El segundo principio sobre el que se rige el discurso capitalista es el de la exclusión de las «cosas del amor». En L’uomo senza inconscio he traducido esta expresión de Lacan con la idea de que toda la clínica contemporánea podría ser concebida como una clínica del antiamor en la que el sujeto, más que situar en el lugar del Otro lo que ha perdido originariamente a causa de la acción del lenguaje (que lo separa irremediablemente del propio ser), prefiere rechazar la falta que lo constituye y el deseo que de ella surge. Es decir, prefiere no aventurarse en el campo del amor, en aquella zona de turbulencia que caracteriza fatalmente el encuentro contingente y arriesgado con el Otro sexo. Prefiere elegir un objeto inhumano como partenaire antes que situar, como diría Lacan, el objeto perdido en el campo del Otro. Prefiere dejar de lado las «cosas del amor». Es el drama silencioso que acompaña al triunfo del objeto en la economía dominada por el discurso capitalista. Hay que advertir el peso específico de esta coincidencia: la evaporación del padre coincide con la exclusión de las «cosas del amor». El vaciamiento, el ocaso, la caída de su función simbólica, corresponden a una marginación del discurso amoroso. En efecto, donde triunfa la pulsión de muerte no se da la posibilidad del amor.

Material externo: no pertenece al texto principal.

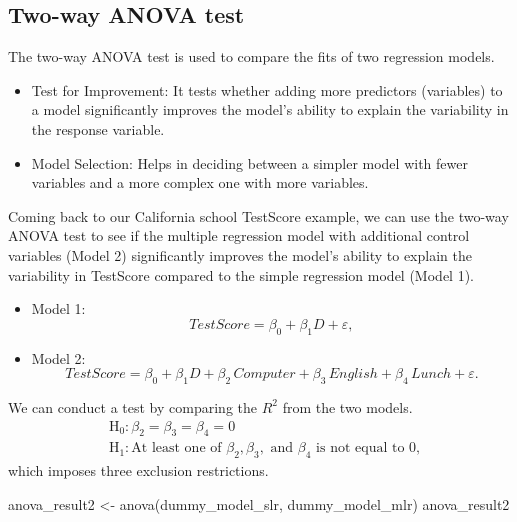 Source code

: \documentclass[
  12pt,
  a4paper,
]{scrbook}
\newenvironment{Shaded}{\begin{snugshade}}{\end{snugshade}}
\newcommand{\FunctionTok}[1]{\textcolor[rgb]{0.28,0.35,0.67}{#1}}
\newcommand{\NormalTok}[1]{\textcolor[rgb]{0.00,0.23,0.31}{#1}}
\newcommand{\OtherTok}[1]{\textcolor[rgb]{0.00,0.23,0.31}{#1}}
\providecommand{\tightlist}{%
  \setlength{\itemsep}{0pt}\setlength{\parskip}{0pt}}
\renewcommand{\tightlist}{\setlength{\itemsep}{0.5\baselineskip}\setlength{\parskip}{0.2\baselineskip}}
\theoremstyle{plain}
\theoremstyle{definition}
\theoremstyle{remark}
\begin{document}
\subsection{Two-way ANOVA test}\label{two-way-anova-test}

The two-way ANOVA test is used to compare the fits of two regression
models.

\begin{itemize}
\item
  Test for Improvement: It tests whether adding more predictors
  (variables) to a model significantly improves the model's ability to
  explain the variability in the response variable.
\item
  Model Selection: Helps in deciding between a simpler model with fewer
  variables and a more complex one with more variables.
\end{itemize}

Coming back to our California school TestScore example, we can use the
two-way ANOVA test to see if the multiple regression model with
additional control variables (Model 2) significantly improves the
model's ability to explain the variability in TestScore compared to the
simple regression model (Model 1).

\begin{itemize}
\tightlist
\item
  Model 1: \[
  TestScore = \beta_0 + \beta_1 D + \varepsilon,
  \]
\item
  Model 2:
  \[TestScore = \beta_0 + \beta_1 D + \beta_2\, Computer + \beta_3\, English + \beta_4\, Lunch + \varepsilon .
  \]
\end{itemize}

We can conduct a test by comparing the \(R^2\) from the two models. \[
\begin{aligned}
&\text{H}_0: \beta_2 = \beta_3 = \beta_4 = 0 \\
&\text{H}_1: \text{At least one of }\beta_2, \beta_3, \text{ and } \beta_4 \text{ is not equal to } 0 ,
\end{aligned}
\] which imposes three exclusion restrictions.

\begin{Shaded}
\begin{Highlighting}[]
\NormalTok{anova\_result2 }\OtherTok{\textless{}{-}} \FunctionTok{anova}\NormalTok{(dummy\_model\_slr, dummy\_model\_mlr)}
\NormalTok{anova\_result2}
\end{Highlighting}
\end{Shaded}
\end{document}
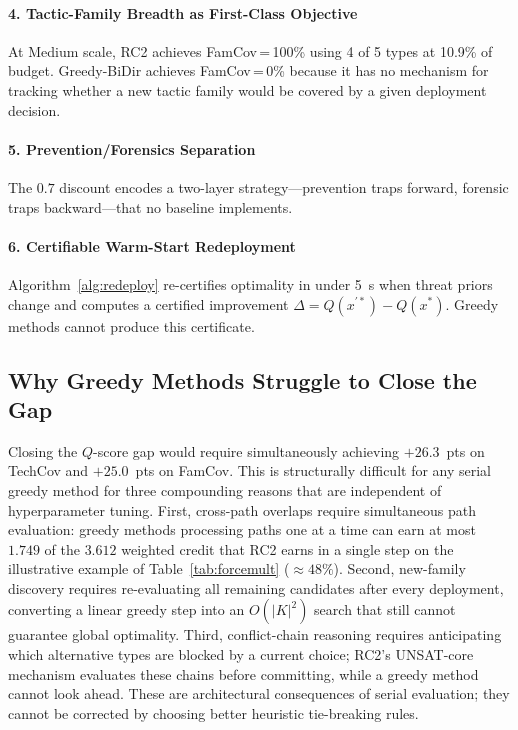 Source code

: \documentclass[journal]{IEEEtran}
\newcommand{\qscore}{$Q$-score}
\begin{document}
\paragraph{4. Tactic-Family Breadth as First-Class Objective}
At Medium scale, RC2 achieves FamCov\,=\,100\% using 4 of 5 types
at 10.9\% of budget. Greedy-BiDir achieves FamCov\,=\,0\% because
it has no mechanism for tracking whether a new tactic family would
be covered by a given deployment decision.

\paragraph{5. Prevention/Forensics Separation}
The $0.7$ discount encodes a two-layer strategy---prevention traps
forward, forensic traps backward---that no baseline implements.

\paragraph{6. Certifiable Warm-Start Redeployment}
Algorithm~\ref{alg:redeploy} re-certifies optimality in under 5~s
when threat priors change and computes a certified improvement
$\Delta=Q(x^{\prime*})-Q(x^*)$. Greedy methods cannot produce this
certificate.

\subsection{Why Greedy Methods Struggle to Close the Gap}
Closing the \qscore{} gap would require simultaneously achieving
$+26.3$~pts on TechCov and $+25.0$~pts on FamCov. This is
structurally difficult for any serial greedy method for three
compounding reasons that are independent of hyperparameter tuning.
First, cross-path overlaps require simultaneous path evaluation:
greedy methods processing paths one at a time can earn at most
$1.749$ of the $3.612$ weighted credit that RC2 earns in a single
step on the illustrative example of Table~\ref{tab:forcemult}
(${\approx}48\%$). Second, new-family discovery requires
re-evaluating all remaining candidates after every deployment,
converting a linear greedy step into an $O(|K|^2)$ search that still
cannot guarantee global optimality. Third, conflict-chain reasoning
requires anticipating which alternative types are blocked by a
current choice; RC2's UNSAT-core mechanism evaluates these chains
before committing, while a greedy method cannot look ahead.
These are architectural consequences of serial evaluation; they
cannot be corrected by choosing better heuristic tie-breaking rules.
\end{document}
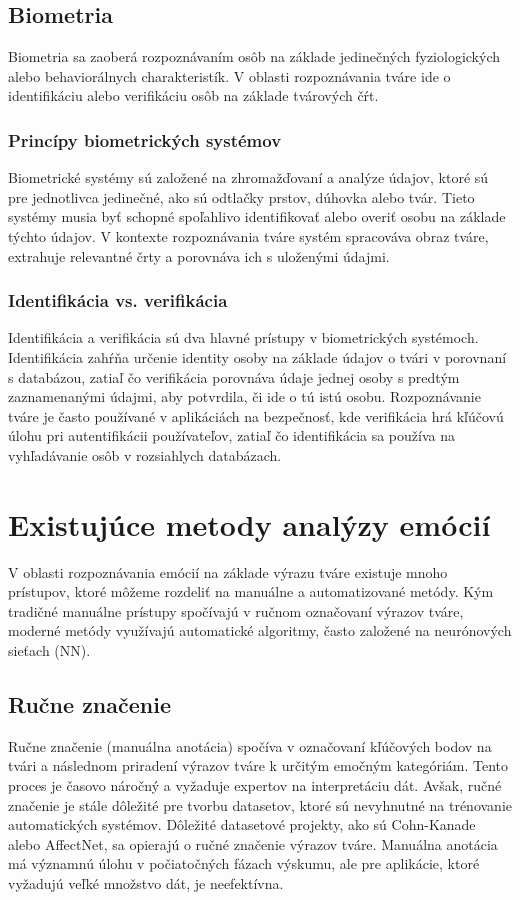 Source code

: \subsection{Biometria}
Biometria sa zaoberá rozpoznávaním osôb na základe jedinečných fyziologických alebo behaviorálnych charakteristík. V oblasti rozpoznávania tváre ide o identifikáciu alebo verifikáciu osôb 
na základe tvárových čŕt​. \cite{inProceedings01} \cite{article03}
\subsubsection{Princípy biometrických systémov}
Biometrické systémy sú založené na zhromažďovaní a analýze údajov, ktoré sú pre jednotlivca jedinečné, ako sú odtlačky prstov, dúhovka alebo tvár. Tieto systémy musia byť schopné spoľahlivo identifikovať 
alebo overiť osobu na základe týchto údajov. V kontexte rozpoznávania tváre systém spracováva obraz tváre, extrahuje relevantné črty a porovnáva ich s uloženými údajmi​. \cite{article01}
\subsubsection{Identifikácia vs. verifikácia}
Identifikácia a verifikácia sú dva hlavné prístupy v biometrických systémoch. Identifikácia zahŕňa určenie identity osoby na základe údajov o tvári v porovnaní s databázou, zatiaľ čo verifikácia porovnáva 
údaje jednej osoby s predtým zaznamenanými údajmi, aby potvrdila, či ide o tú istú osobu​\cite{inProceedings01}. Rozpoznávanie tváre je často používané v aplikáciách na bezpečnosť, kde verifikácia 
hrá kľúčovú úlohu pri autentifikácii používateľov, zatiaľ čo identifikácia sa používa na vyhľadávanie osôb v rozsiahlych databázach.\cite{article03}

\section{Existujúce metody analýzy emócií}
V oblasti rozpoznávania emócií na základe výrazu tváre existuje mnoho prístupov, ktoré môžeme rozdeliť na manuálne a automatizované metódy. Kým tradičné manuálne prístupy spočívajú v ručnom označovaní 
výrazov tváre, moderné metódy využívajú automatické algoritmy, často založené na neurónových sieťach (NN).

\subsection{Ručne značenie}
Ručne značenie (manuálna anotácia) spočíva v označovaní kľúčových bodov na tvári a následnom priradení výrazov tváre k určitým emočným kategóriám. Tento proces je časovo náročný a vyžaduje expertov 
na interpretáciu dát. Avšak, ručné značenie je stále dôležité pre tvorbu datasetov, ktoré sú nevyhnutné na trénovanie automatických systémov. Dôležité datasetové projekty, ako sú Cohn-Kanade alebo AffectNet, 
sa opierajú o ručné značenie výrazov tváre​. Manuálna anotácia má významnú úlohu v počiatočných fázach výskumu, ale pre aplikácie, ktoré vyžadujú veľké množstvo dát, je neefektívna. \cite{article01}

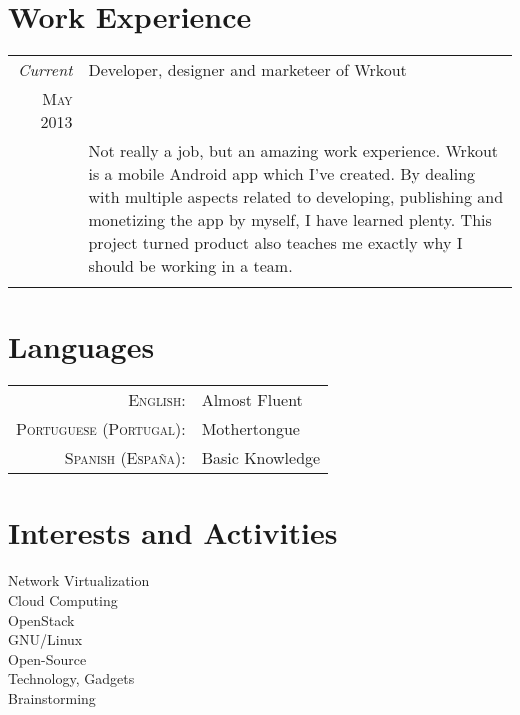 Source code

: \documentclass[a4paper,10pt]{article} %
\begin{document}

\section{Work Experience}

\begin{tabular}{r|p{11cm}}
	\emph{Current} & Developer, designer and marketeer of Wrkout \\
	\textsc{May 2013} & \\ 
	& \footnotesize{Not really a job, but an amazing work experience. Wrkout is a mobile Android app which I've created. By dealing with multiple aspects related to developing, publishing and monetizing the app by myself, I have learned plenty. This project turned product also teaches me exactly why I should be working in a team.}\\
	\multicolumn{2}{c}{} \\
	
\end{tabular}


\section{Languages}

\begin{tabular}{rl}
	\textsc{English:} & Almost Fluent\\
	
	\textsc{Portuguese (Portugal):} & Mothertongue\\
	
	\textsc{Spanish (España):} & Basic Knowledge\\
\end{tabular}


\section{Interests and Activities}
Network Virtualization\\
Cloud Computing\\
OpenStack\\
GNU/Linux\\
Open-Source\\
Technology, Gadgets\\
Brainstorming\\
\end{document}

La función paterna implica que el deseo se instituya sobre el fundamento de la Ley de la castración simbólica. Sin embargo, si esta se evapora, la Ley ya no se articula al deseo. Tendremos, por una parte, una Ley sin deseo, anónima, burocrática, incapaz de hacerle sitio a la excepción y, por la otra, un deseo sin Ley, es decir, un empuje a gozar sin horizonte, autista, mortífero, sin lazo alguno con el Otro.
La forclusión de la castración y la exclusión de las «cosas del amor», como efectos principales del dominio del discurso capitalista, rompen la alianza entre Ley y deseo que es tarea de la función paterna custodiar y encarnar.